Fake it ‘til you make it?

Every organization has a persona. An identity. A voice.

The challenge for the communications professional is not just to find and maintain that voice, but to do so with honesty and integrity. With authenticity. 

That’s not just a communications challenge. 

As one fellow blogger noted

"As digital media becomes more easily manipulated, and half-truths and falsehoods get instant, worldwide dissemination, we’ll see more videos get doctored and appear on the news. We’ll see more photos being altered. We’ll see people spin the truth to reflect any narrative they want. And while we’ll see some marketers embrace a transparent way of doing business, we’ll see more global corporations cover their tracks to protect themselves."
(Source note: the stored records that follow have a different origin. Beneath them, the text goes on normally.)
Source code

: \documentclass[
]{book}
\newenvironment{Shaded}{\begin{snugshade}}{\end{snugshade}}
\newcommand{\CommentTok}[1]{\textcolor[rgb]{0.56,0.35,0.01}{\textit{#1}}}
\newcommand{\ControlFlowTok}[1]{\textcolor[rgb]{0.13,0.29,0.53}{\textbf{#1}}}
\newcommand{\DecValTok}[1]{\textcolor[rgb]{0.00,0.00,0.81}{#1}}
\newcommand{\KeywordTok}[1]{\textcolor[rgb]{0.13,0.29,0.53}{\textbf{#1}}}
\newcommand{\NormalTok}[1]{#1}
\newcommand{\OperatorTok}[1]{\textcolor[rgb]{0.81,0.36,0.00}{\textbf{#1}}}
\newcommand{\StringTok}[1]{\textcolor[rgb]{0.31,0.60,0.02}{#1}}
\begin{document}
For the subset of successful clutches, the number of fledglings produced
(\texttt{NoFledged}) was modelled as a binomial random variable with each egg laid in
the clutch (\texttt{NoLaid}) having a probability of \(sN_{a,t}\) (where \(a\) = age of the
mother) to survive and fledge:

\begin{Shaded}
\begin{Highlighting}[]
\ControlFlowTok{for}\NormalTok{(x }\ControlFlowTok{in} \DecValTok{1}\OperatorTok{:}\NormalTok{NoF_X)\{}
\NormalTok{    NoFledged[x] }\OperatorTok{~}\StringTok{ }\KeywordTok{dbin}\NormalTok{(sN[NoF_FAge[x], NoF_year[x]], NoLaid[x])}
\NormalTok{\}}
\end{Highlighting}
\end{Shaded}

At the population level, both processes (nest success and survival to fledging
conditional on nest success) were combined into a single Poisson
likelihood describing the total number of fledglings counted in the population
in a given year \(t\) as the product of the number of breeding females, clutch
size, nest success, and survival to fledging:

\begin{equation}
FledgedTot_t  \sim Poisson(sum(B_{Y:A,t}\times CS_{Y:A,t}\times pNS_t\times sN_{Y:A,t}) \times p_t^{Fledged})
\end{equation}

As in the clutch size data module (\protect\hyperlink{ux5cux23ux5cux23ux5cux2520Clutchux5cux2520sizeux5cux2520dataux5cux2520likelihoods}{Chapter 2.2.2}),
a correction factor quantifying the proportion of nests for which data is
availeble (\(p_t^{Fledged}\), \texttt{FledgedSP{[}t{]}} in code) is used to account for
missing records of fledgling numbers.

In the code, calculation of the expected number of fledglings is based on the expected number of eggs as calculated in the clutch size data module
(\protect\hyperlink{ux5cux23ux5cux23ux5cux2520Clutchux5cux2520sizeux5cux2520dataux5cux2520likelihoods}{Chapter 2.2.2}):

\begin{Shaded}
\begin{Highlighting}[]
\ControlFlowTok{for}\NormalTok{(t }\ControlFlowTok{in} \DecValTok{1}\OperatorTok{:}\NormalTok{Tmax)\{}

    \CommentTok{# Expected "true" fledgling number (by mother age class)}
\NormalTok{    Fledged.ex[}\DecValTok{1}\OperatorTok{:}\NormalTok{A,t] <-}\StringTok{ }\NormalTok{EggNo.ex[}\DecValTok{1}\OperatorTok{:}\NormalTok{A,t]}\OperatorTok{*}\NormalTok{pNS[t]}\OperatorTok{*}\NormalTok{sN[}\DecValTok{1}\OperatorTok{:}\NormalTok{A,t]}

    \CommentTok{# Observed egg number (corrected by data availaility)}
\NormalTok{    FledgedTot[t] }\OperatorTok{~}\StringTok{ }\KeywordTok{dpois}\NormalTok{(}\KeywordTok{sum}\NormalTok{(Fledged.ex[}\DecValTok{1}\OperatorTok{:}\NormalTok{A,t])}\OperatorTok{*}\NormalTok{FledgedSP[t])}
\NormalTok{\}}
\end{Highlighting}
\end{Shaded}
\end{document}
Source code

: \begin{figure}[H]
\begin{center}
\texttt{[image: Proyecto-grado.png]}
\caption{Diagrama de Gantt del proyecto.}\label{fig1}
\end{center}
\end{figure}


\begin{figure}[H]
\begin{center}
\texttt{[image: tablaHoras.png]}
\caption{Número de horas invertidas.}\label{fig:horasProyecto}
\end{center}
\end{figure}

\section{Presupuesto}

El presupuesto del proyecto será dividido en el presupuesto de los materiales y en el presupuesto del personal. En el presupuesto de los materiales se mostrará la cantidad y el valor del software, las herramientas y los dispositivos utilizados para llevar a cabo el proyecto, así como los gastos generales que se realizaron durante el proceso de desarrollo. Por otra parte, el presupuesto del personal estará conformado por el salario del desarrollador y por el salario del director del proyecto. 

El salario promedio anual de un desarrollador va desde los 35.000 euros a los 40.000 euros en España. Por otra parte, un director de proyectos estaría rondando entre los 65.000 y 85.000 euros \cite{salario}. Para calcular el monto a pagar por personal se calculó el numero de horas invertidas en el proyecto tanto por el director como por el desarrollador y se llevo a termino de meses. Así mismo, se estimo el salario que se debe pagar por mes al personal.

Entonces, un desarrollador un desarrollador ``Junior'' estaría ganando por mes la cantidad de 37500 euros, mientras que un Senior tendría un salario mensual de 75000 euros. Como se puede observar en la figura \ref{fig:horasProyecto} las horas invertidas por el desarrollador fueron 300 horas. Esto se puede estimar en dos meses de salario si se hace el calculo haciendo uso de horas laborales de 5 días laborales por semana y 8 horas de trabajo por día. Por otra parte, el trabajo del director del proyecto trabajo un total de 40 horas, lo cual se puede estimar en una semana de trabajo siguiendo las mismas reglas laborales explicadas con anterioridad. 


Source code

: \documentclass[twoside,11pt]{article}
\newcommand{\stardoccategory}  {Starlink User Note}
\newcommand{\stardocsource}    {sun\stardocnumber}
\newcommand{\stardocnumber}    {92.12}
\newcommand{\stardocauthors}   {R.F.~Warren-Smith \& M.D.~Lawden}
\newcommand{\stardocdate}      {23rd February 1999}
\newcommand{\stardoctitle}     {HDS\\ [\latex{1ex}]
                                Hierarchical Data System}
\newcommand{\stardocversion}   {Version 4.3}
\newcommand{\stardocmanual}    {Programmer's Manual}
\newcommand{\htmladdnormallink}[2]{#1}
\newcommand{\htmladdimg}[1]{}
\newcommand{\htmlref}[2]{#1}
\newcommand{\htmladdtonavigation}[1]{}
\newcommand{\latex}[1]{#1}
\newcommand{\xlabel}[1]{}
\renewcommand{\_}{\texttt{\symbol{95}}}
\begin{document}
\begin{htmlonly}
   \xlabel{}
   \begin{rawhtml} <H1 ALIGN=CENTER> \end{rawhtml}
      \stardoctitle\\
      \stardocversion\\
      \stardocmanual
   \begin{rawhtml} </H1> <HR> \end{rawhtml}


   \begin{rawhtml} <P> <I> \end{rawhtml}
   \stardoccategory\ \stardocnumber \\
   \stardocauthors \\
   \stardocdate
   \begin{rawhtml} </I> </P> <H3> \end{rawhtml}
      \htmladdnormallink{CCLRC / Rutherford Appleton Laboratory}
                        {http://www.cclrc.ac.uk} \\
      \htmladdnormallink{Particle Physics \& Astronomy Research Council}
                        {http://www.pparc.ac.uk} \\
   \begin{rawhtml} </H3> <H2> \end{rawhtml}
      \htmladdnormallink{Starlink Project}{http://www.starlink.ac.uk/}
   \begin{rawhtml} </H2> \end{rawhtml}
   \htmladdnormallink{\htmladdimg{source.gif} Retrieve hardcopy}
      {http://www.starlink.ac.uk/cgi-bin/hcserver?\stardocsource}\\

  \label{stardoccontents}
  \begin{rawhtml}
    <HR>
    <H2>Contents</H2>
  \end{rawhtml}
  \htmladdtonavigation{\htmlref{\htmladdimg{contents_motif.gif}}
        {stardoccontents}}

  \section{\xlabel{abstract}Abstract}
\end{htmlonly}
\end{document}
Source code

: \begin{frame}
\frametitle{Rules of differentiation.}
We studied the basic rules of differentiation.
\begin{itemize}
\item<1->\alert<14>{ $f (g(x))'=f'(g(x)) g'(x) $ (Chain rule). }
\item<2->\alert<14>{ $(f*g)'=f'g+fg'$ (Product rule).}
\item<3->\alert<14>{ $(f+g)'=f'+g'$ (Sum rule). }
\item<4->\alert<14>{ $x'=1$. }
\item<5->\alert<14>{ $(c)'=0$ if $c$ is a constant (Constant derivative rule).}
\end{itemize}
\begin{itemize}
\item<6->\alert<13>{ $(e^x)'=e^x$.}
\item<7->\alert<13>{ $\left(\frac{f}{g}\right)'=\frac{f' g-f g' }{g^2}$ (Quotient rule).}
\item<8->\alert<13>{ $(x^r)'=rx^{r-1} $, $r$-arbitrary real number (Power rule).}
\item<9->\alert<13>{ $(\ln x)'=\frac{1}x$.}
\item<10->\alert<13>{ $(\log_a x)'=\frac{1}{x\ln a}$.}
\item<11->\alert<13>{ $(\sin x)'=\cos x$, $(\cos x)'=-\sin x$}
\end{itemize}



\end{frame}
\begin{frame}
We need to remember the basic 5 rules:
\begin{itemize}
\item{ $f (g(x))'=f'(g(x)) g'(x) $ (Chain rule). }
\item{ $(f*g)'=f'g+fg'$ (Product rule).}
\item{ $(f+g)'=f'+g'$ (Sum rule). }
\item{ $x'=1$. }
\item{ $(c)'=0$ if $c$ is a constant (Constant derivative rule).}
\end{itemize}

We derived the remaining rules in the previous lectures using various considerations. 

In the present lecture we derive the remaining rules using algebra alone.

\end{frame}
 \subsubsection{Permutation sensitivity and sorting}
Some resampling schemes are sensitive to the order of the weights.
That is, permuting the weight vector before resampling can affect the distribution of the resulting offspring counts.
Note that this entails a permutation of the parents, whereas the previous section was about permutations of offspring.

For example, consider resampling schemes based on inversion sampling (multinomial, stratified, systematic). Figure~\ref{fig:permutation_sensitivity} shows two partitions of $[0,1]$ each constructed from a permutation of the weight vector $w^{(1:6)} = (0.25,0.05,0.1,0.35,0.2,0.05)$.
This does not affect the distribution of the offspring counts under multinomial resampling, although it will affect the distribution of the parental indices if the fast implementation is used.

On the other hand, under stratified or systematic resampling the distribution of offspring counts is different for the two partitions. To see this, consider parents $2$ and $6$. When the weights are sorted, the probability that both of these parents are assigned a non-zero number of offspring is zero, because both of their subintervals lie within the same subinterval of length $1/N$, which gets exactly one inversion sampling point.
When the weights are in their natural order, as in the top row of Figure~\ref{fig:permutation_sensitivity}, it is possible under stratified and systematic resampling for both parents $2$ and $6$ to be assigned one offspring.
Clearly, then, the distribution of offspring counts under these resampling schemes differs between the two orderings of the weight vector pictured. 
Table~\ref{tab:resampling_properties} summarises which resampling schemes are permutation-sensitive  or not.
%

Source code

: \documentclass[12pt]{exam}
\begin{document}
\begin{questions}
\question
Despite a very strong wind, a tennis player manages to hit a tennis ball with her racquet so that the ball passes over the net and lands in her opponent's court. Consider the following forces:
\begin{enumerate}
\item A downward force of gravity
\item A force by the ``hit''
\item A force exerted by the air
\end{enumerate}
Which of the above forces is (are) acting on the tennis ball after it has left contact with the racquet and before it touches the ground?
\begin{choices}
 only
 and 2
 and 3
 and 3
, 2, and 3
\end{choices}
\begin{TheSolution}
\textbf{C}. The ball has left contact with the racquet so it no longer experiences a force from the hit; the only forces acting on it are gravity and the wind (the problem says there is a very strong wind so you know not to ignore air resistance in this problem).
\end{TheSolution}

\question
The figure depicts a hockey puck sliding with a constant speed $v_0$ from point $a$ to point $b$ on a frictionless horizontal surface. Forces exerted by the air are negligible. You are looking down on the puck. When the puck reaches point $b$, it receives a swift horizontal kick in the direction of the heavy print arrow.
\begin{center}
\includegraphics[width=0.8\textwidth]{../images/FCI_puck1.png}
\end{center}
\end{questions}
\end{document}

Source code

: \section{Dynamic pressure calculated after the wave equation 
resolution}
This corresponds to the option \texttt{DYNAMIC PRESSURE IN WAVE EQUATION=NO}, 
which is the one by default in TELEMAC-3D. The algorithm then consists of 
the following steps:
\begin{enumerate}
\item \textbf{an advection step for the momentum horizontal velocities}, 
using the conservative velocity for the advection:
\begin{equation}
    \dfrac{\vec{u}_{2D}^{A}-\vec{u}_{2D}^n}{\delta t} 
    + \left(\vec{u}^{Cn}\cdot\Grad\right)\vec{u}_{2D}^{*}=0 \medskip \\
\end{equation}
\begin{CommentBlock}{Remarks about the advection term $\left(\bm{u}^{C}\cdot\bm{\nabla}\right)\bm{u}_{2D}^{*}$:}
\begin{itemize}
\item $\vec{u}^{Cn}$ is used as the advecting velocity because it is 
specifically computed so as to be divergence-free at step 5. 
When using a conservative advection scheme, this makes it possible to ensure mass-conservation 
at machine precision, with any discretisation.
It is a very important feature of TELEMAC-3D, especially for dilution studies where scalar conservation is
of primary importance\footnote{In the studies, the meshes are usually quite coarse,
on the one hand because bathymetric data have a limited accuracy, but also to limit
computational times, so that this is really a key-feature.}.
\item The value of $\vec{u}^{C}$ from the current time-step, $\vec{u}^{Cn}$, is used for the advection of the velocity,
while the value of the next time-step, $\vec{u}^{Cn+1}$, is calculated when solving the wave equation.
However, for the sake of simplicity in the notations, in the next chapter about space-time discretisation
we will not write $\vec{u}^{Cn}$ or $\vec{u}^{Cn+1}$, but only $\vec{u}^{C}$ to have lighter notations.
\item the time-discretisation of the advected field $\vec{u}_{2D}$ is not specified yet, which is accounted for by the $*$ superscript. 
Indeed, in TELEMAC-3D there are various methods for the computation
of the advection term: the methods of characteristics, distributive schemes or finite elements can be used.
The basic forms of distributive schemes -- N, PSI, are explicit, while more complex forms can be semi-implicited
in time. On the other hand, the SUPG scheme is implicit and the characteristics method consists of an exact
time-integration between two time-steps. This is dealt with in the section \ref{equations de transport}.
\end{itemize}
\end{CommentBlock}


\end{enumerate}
It’s not just global corporations. This can be particularly difficult for fundraisers. We’re in the business of trust… creating and maintaining trust. Even more so than a commercial entity.  

And that’s why I think we must hold ourselves to a more exacting standard. 

While it may be tempting to simply create the story that shows our worth, a fictional case, no matter how representative, is still fiction. Do we have a responsibility to note it as such?

To what degree can a testimonial be doctored? A quote “corrected”?

To whom do we report gross revenues from an event and to whom do we admit net?

We are marketers. We have a job to do. The mission of our organization depends on it. 

And while it may not be immediately apparent, I think it’s “how” we do that job that will make the difference between donor development and donor churn.